Un río que fluye arrastrando en sus aguas revueltas un aluvión de palabras. Como el río en busca de un país, del memorable reportaje de Claudio Cerri, ilustrado con las fotografías de Ernesto de Souza, ganador del concurso en la rama de periodismo escrito, en el que los miembros del jurado hallamos un nuevo tipo de escritura, que si no fuera porque me asustan las palabras grandilocuentes, deberíamos llamar ecuménica. El río San Francisco que divaga por cuatro inmensos estados del Brasil, y que tiene que ver con la historia, con el paisaje, con la ecología, con la fauna, con la agricultura, con la ganadería, y que tiene que ver, sobre todo, con las gentes que sustentan su vida en sus aguas, y en sus riberas, con la gente que lo transita, con la gente que ha formado su vida, y su cultura, y sus tradiciones, oyendo el eterno rumor de sus aguas.
El río portentoso al que se acercó el gran Joao Guimaraes Rosa (como bien lo anota y describe Cerri) cuando en busca de un río que a su vez buscaba un país, cabalgó por los inconmensurables sertones que baña el San Francisco, al que debemos agregar, por tanto, su condición de río de caballería. Un río que corre por la historia y al que hay que defender (a eso también nos llama el reportaje) defenderlo de la depredación, de la degradación, de los pesticidas, del arrasamiento de los bosques. Un reportaje, en fin, que inaugura un género e invita a seguir explorando y describiendo nuestra América ecuménica desde el periodismo, como ha sido siempre la pretensión de nuestros novelistas.

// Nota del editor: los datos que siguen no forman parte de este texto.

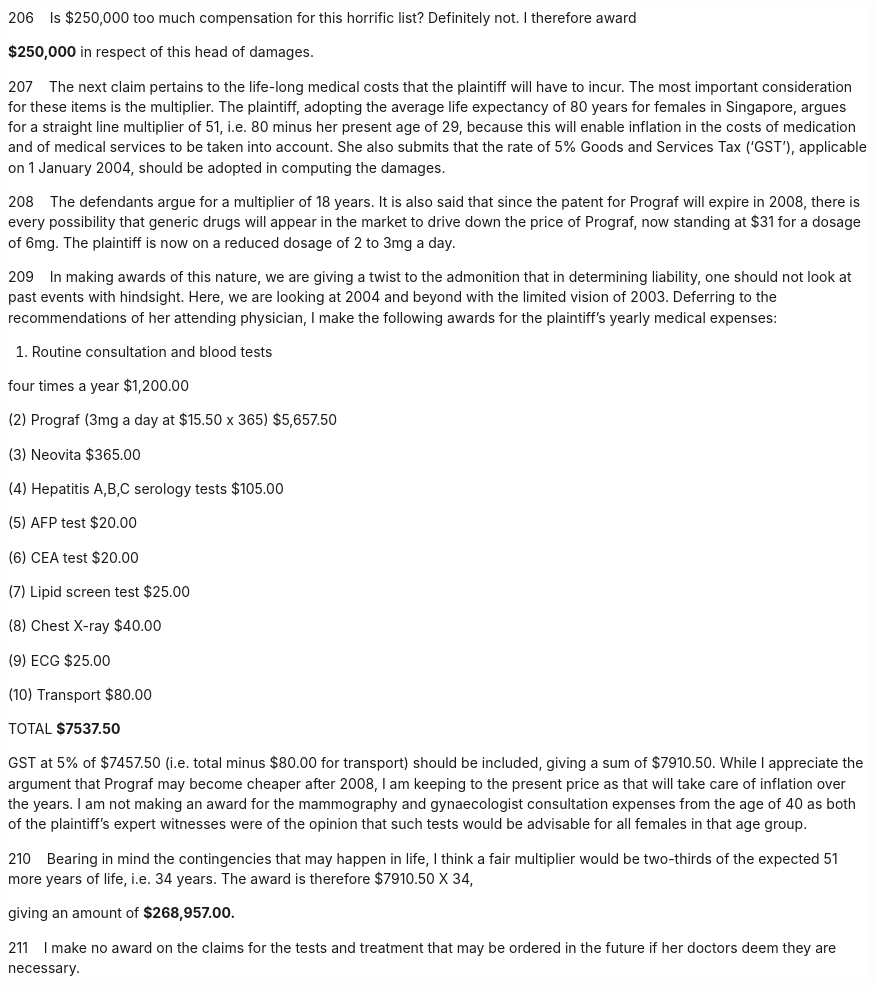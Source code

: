 206    Is $250,000 too much compensation for this horrific list? Definitely not. I therefore award 


**$250,000** in respect of this head of damages. 

207    The next claim pertains to the life-long medical costs that the plaintiff will have to incur. The most important consideration for these items is the multiplier. The plaintiff, adopting the average life expectancy of 80 years for females in Singapore, argues for a straight line multiplier of 51, i.e. 80 minus her present age of 29, because this will enable inflation in the costs of medication and of medical services to be taken into account. She also submits that the rate of 5% Goods and Services Tax (‘GST’), applicable on 1 January 2004, should be adopted in computing the damages. 

208    The defendants argue for a multiplier of 18 years. It is also said that since the patent for Prograf will expire in 2008, there is every possibility that generic drugs will appear in the market to drive down the price of Prograf, now standing at $31 for a dosage of 6mg. The plaintiff is now on a reduced dosage of 2 to 3mg a day. 

209    In making awards of this nature, we are giving a twist to the admonition that in determining liability, one should not look at past events with hindsight. Here, we are looking at 2004 and beyond with the limited vision of 2003. Deferring to the recommendations of her attending physician, I make the following awards for the plaintiff’s yearly medical expenses: 

 1. Routine consultation and blood tests 

four times a year $1,200.00 

(2) Prograf (3mg a day at $15.50 x 365) $5,657.50 

(3) Neovita $365.00 

(4) Hepatitis A,B,C serology tests $105.00 

(5) AFP test $20.00 

(6) CEA test $20.00 

(7) Lipid screen test $25.00 

(8) Chest X-ray $40.00 

(9) ECG $25.00 

(10) Transport $80.00 

TOTAL **$7537.50** 

GST at 5% of $7457.50 (i.e. total minus $80.00 for transport) should be included, giving a sum of $7910.50. While I appreciate the argument that Prograf may become cheaper after 2008, I am keeping to the present price as that will take care of inflation over the years. I am not making an award for the mammography and gynaecologist consultation expenses from the age of 40 as both of the plaintiff’s expert witnesses were of the opinion that such tests would be advisable for all females in that age group. 

210    Bearing in mind the contingencies that may happen in life, I think a fair multiplier would be two-thirds of the expected 51 more years of life, i.e. 34 years. The award is therefore $7910.50 X 34, 


giving an amount of **$268,957.00.** 

211    I make no award on the claims for the tests and treatment that may be ordered in the future if her doctors deem they are necessary.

Y no debo dejar de mencionar a Daniel Santoro, autor del reportaje El traficante de armas publicado en Gatopardo, que revela uno de los episodios oscuros de la historia moderna de Argentina, con rigor de investigador que no hace concesiones, e intensa valentía que honra su oficio; valentía y rigor que están también en el trabajo del equipo de investigación del diario El Comercio, de Lima, encabezado por Julia María Urrunaga, que nos demuestra cómo el periodismo es capaz de entrar también en el territorio de lo increíble: la falsificación de boletas de inscripción electoral, para lo cual se montó una verdadera fábrica que trabajaba por turnos, como si fuera una panadería, o un afanado taller de prendas de vestir.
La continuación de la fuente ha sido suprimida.